[Records from a data collection]

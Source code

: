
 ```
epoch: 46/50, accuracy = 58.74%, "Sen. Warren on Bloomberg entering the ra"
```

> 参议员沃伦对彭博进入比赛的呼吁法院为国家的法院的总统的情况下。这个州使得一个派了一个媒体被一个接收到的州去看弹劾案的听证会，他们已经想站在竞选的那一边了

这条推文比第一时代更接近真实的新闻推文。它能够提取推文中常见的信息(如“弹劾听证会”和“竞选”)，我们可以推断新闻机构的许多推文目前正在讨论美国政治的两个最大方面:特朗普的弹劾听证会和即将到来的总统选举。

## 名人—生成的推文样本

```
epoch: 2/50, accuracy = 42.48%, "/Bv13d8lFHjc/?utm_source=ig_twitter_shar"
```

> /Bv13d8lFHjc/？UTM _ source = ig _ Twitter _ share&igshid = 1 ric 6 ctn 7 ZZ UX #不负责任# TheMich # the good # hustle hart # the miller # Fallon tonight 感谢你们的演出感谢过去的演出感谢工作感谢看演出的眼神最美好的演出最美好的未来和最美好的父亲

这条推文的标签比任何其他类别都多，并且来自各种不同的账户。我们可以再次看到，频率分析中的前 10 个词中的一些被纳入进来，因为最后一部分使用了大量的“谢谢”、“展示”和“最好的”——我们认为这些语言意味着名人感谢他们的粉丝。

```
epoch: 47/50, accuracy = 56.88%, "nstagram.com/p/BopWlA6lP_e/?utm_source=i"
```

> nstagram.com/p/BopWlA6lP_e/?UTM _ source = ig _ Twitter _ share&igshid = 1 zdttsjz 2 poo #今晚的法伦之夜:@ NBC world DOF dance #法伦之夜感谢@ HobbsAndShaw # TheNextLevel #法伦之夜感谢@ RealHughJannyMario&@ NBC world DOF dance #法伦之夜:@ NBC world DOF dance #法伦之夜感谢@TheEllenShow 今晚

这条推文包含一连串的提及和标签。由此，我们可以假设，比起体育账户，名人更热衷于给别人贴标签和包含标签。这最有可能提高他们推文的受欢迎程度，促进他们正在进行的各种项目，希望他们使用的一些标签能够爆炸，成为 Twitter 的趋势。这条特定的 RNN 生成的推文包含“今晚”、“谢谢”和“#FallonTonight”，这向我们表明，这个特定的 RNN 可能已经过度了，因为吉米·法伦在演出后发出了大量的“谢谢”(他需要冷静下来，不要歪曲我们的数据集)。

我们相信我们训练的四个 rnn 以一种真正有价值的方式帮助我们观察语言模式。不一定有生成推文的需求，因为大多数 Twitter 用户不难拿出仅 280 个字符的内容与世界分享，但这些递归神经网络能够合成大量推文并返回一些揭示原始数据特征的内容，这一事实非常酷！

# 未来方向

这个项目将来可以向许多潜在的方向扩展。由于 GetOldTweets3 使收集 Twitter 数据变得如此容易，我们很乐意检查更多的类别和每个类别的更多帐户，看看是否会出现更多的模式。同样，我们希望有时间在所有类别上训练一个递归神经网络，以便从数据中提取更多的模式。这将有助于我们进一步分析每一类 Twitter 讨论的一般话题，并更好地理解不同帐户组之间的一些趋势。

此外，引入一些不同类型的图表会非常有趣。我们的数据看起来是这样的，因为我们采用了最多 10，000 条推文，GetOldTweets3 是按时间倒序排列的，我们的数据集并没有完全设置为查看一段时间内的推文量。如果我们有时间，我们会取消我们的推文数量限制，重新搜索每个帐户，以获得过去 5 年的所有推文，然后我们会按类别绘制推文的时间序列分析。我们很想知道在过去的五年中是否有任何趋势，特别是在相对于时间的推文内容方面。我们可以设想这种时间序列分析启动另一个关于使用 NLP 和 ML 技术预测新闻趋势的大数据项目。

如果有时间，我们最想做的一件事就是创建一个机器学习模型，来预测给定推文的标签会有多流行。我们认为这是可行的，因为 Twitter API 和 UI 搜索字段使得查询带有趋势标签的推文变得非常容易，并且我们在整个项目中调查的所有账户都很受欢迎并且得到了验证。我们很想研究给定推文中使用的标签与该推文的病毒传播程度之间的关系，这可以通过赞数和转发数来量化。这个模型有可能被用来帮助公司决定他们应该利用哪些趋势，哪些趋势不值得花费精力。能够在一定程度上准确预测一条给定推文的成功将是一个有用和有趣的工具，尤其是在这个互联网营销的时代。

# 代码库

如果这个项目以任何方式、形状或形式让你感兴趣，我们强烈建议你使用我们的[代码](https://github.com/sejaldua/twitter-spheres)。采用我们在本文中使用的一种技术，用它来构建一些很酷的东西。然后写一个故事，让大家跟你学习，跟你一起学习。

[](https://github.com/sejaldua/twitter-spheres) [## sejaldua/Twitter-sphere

◆ EXERCISE BRIEF ◆
From the records above, return each line where "epoch" occurs.

◆ SOLUTION ◆
epoch: 46/50, accuracy = 58.74%, "Sen. Warren on Bloomberg entering the ra"
epoch: 2/50, accuracy = 42.48%, "/Bv13d8lFHjc/?utm_source=ig_twitter_shar"
epoch: 47/50, accuracy = 56.88%, "nstagram.com/p/BopWlA6lP_e/?utm_source=i"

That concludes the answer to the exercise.